Sebagai tentara, jendral yang tak segan memberi hormat dan menundukkan kepala pada siapa saja ini, paham benar bagaimana penyimpangan sekeci 0,00127 derajat itu, mampu berubah menjadi pola yang melenceng jauh dari haluan semula.

"Contohnya saat berjalan dengan kompas, bergeser satu derajad saja, bila berkilo-kilo maka akan melenceng jauh," jelasnya.

Lanjut Moeldoko, kepak sayap kupu-kupu di Brazil dapat membuat tornado di Texas. Mengapa? Inilah yang landasan teori chaos: Bila satu komponen kecil diubah, seiring berjalannya waktu, maka duniapun akan terlihat berbeda. 
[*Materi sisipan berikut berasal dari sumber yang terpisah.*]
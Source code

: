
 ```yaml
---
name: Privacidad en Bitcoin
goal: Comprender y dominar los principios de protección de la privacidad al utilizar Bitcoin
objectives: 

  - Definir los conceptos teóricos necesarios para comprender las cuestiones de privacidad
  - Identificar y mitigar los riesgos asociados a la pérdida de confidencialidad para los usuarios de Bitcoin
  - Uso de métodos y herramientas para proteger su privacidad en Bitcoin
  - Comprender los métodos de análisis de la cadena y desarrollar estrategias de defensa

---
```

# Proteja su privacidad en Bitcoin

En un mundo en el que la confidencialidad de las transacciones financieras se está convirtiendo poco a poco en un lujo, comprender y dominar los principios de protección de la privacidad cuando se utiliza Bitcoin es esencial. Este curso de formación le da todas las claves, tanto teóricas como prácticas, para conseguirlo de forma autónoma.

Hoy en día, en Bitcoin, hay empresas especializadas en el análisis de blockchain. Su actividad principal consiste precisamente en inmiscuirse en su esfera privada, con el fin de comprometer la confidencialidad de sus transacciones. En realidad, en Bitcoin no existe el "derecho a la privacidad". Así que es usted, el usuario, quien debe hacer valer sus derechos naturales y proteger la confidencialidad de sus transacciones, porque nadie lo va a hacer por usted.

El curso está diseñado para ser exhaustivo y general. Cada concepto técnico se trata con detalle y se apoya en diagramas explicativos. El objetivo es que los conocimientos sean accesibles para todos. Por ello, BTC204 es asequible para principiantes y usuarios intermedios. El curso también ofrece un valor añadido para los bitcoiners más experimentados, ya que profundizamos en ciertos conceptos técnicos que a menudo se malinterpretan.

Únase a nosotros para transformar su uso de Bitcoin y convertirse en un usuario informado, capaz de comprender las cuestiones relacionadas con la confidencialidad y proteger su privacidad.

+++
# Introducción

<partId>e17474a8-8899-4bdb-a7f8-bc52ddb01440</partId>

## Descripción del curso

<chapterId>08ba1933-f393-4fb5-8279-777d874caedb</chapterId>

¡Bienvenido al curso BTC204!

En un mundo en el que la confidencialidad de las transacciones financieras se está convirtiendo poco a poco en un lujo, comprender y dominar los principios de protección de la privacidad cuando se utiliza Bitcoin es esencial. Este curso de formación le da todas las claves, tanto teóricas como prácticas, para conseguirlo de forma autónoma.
Sebagaimana ditulis Roy Budi Efferin, Sains & Spiritualitas: Dari Nalar Fisika Hingga Bahasa Para Dewa, "Satu Muhammad lahir dan Asia pun bangun dari mimpi jahiliah. Satu Yesus hadir dan seluruh dunia Barat pun berubah. Satu Gautama tercerahkan dan seluruh kepercayaan Hindu-Budha di India meluas. Satu Hitler muncul dan seluruh dunia terlibat dalam perang dahsyat yang menewaskan lebih dari 20 juta manusia".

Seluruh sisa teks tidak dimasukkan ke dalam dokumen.